The latest research from Washington University isn’t the only test currently being developed for early detection of Alzheimer’s. In 2018, researchers in Japan published a paper in the journal Nature describing their study measuring amyloid protein buildup in the blood. And a clinical trial sponsored by the University of Rhode Island is using eye exams, specifically retinal screening tests, to detect the buildup of amyloid plaques ahead of symptoms.

“I think we are very close to having a test that is going to be effective,” Masdeu said. “Whether it is exactly the same one that was used for the study at Washington University, or variations on it, I think we’re almost there.”
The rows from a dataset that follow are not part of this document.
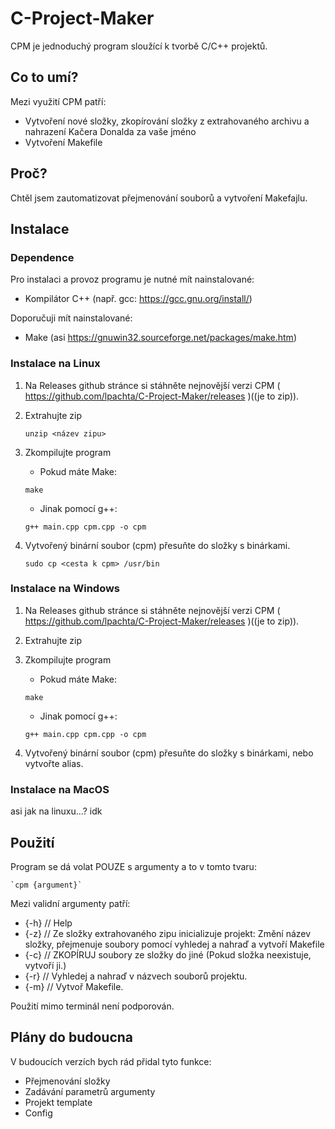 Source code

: # C-Project-Maker

CPM je jednoduchý program sloužící k tvorbě C/C++ projektů.

## Co to umí?

Mezi využití CPM patří:

- Vytvoření nové složky, zkopírování složky z extrahovaného archivu a nahrazení Kačera Donalda za vaše jméno
- Vytvoření Makefile

## Proč? 

Chtěl jsem zautomatizovat přejmenování souborů a vytvoření Makefajlu.

## Instalace

### Dependence

Pro instalaci a provoz programu je nutné mít nainstalované:

- Kompilátor C++ (např. gcc: https://gcc.gnu.org/install/)

Doporučuji mít nainstalované:

- Make (asi https://gnuwin32.sourceforge.net/packages/make.htm)

### Instalace na Linux

1. Na Releases github stránce si stáhněte nejnovější verzi CPM ( https://github.com/lpachta/C-Project-Maker/releases )((je to zip)).
2. Extrahujte zip

    `unzip <název zipu>`

3. Zkompilujte program
    - Pokud máte Make: 

    `make`

    - Jinak pomocí g++:

    `g++ main.cpp cpm.cpp -o cpm`

4. Vytvořený binární soubor (cpm) přesuňte do složky s binárkami.

    `sudo cp <cesta k cpm> /usr/bin`

### Instalace na Windows 

1. Na Releases github stránce si stáhněte nejnovější verzi CPM ( https://github.com/lpachta/C-Project-Maker/releases )((je to zip)).
2. Extrahujte zip
3. Zkompilujte program
    - Pokud máte Make: 

    `make`

    - Jinak pomocí g++:

    `g++ main.cpp cpm.cpp -o cpm`

4. Vytvořený binární soubor (cpm) přesuňte do složky s binárkami, nebo vytvořte alias.

### Instalace na MacOS

asi jak na linuxu...? idk

## Použití

Program se dá volat POUZE s argumenty a to v tomto tvaru:

    `cpm {argument}`

Mezi validní argumenty patří:

- {-h} // Help
- {-z} // Ze složky extrahovaného zipu inicializuje projekt: Změní název složky, přejmenuje soubory pomocí vyhledej a nahraď a vytvoří Makefile
- {-c} // ZKOPÍRUJ soubory ze složky do jiné (Pokud složka neexistuje, vytvoří ji.)
- {-r} // Vyhledej a nahraď v názvech souborů projektu.
- {-m} // Vytvoř Makefile.

Použití mimo terminál není podporován.

## Plány do budoucna 

V budoucích verzích bych rád přidal tyto funkce: 

- Přejmenování složky
- Zadávání parametrů argumenty
- Projekt template 
- Config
Masdeu himself is working on a comprehensive study to increase global understanding of Alzheimer’s disease, which he hopes will correspond with these breakthroughs in early detection. His team at Houston Methodist, in collaboration with researchers at Baylor College of Medicine, is working on a methodology using precision medicine for Alzheimer’s disease.

“We are going to be looking at all the imaging markers that allow us to know what is going on in the brain of these patients—whether they have tau deposits in the brain or amyloid,” Masdeu said. “That is a huge amount of information per patient, but one of the things we are learning about Alzheimer’s is that it is anything but uniform.”

The teams are also looking at inflammation, Masdeu said, because that condition is emerging as an important piece of the puzzle. Ultimately, he said, all of the work is helping inch the field forward.

Schindler said she could see a future in which a drug exists that would prevent or slow the onset of symptoms—making an early-detection blood test critical for the general population.

“The idea would be that you would go into your doctor’s office for your annual exam, and maybe every few years you’d get this blood test done, and if it comes back abnormal, then you would start on some kind of therapy that would prevent you from ever getting Alzheimer’s disease,” Schindler said. “We’re a ways from that, but I think it could happen.”